INFORMATION SHOWN
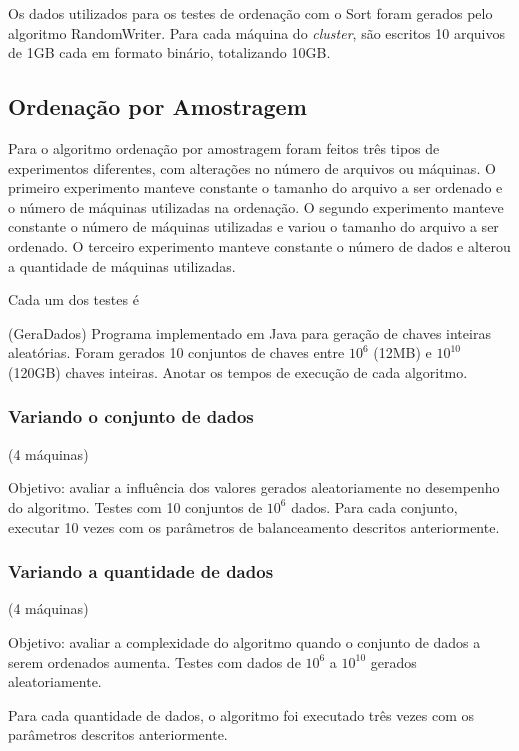 Os dados utilizados para os testes de ordenação com o Sort foram gerados pelo algoritmo RandomWriter. Para cada máquina do \textit{cluster}, são escritos 10 arquivos de 1GB cada em formato binário, totalizando 10GB.
% 




\subsection{Ordenação por Amostragem}

Para o algoritmo ordenação por amostragem foram feitos três tipos de experimentos diferentes, com alterações no número de arquivos ou máquinas. O primeiro experimento manteve constante o tamanho do arquivo a ser ordenado e o número de máquinas utilizadas na ordenação. O segundo experimento manteve constante o número de máquinas utilizadas e variou o tamanho do arquivo a ser ordenado. O terceiro experimento manteve constante o número de dados e alterou a quantidade de máquinas utilizadas. 

Cada um dos testes é 

(GeraDados)
Programa implementado em Java para geração de chaves inteiras aleatórias.
Foram gerados 10 conjuntos de chaves entre $10^{6}$ (12MB) e  $10^{10}$ (120GB) chaves inteiras. 
Anotar os tempos de execução de cada algoritmo.

\subsubsection{Variando o conjunto de dados} 
 (4 máquinas)

Objetivo: avaliar a influência dos valores gerados aleatoriamente no desempenho do algoritmo. 
Testes com 10 conjuntos de $10^{6}$ dados. 
Para cada conjunto, executar 10 vezes com os parâmetros de balanceamento descritos anteriormente. 

\subsubsection{Variando a quantidade de dados} (4 máquinas)
 
Objetivo: avaliar a complexidade do algoritmo quando o conjunto de dados a serem ordenados aumenta.
Testes com dados de $10^{6}$ a $10^{10}$ gerados aleatoriamente.
 
 Para cada quantidade de dados, o algoritmo foi executado três vezes com os parâmetros descritos anteriormente.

TO DO
If a line of the entries holds the word "anteriormente", copy it out.

RESPONSE TO THE TASK
Para cada conjunto, executar 10 vezes com os parâmetros de balanceamento descritos anteriormente. 
 Para cada quantidade de dados, o algoritmo foi executado três vezes com os parâmetros descritos anteriormente.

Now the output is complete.